PROBLEM DESCRIPTION: Output only an exact transcription of the line containing "## How to Run" and all lines that follow it in the data below.

INPUT DATA:

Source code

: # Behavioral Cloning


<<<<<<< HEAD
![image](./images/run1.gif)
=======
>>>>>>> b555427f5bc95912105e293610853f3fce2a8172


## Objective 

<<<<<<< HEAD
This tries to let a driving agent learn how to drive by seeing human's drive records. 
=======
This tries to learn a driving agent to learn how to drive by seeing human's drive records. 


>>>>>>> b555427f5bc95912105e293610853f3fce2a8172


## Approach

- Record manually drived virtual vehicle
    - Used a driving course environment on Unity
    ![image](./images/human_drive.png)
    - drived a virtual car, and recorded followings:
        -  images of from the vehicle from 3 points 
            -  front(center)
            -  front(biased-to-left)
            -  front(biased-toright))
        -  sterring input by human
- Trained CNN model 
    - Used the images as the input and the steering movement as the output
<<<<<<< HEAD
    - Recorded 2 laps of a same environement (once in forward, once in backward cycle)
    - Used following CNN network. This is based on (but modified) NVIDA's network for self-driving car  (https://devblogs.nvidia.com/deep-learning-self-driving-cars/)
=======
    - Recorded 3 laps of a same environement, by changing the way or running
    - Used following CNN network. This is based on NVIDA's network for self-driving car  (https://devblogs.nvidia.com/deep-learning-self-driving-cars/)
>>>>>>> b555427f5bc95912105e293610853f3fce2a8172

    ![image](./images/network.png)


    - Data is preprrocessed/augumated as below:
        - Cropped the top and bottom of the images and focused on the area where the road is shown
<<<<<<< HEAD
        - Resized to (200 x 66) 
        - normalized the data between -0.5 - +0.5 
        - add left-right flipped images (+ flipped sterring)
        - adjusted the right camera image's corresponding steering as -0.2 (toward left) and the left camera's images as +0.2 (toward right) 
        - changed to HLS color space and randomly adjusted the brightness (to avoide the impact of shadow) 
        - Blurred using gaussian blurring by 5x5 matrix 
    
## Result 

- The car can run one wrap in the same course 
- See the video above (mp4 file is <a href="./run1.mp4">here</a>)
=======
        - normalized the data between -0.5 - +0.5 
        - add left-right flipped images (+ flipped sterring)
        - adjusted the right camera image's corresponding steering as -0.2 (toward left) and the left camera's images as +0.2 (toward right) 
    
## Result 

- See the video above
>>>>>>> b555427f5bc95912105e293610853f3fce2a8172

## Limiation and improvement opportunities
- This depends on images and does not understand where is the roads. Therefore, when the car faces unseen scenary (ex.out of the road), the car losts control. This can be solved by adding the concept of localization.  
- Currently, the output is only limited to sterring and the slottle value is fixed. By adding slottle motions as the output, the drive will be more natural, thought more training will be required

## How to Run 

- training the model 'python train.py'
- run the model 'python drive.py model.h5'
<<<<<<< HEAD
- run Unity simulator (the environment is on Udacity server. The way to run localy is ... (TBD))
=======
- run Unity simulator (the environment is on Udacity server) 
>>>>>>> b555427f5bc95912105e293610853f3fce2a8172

EXERCISE RESPONSE:
## How to Run 

- training the model 'python train.py'
- run the model 'python drive.py model.h5'
<<<<<<< HEAD
- run Unity simulator (the environment is on Udacity server. The way to run localy is ... (TBD))
=======
- run Unity simulator (the environment is on Udacity server) 
>>>>>>> b555427f5bc95912105e293610853f3fce2a8172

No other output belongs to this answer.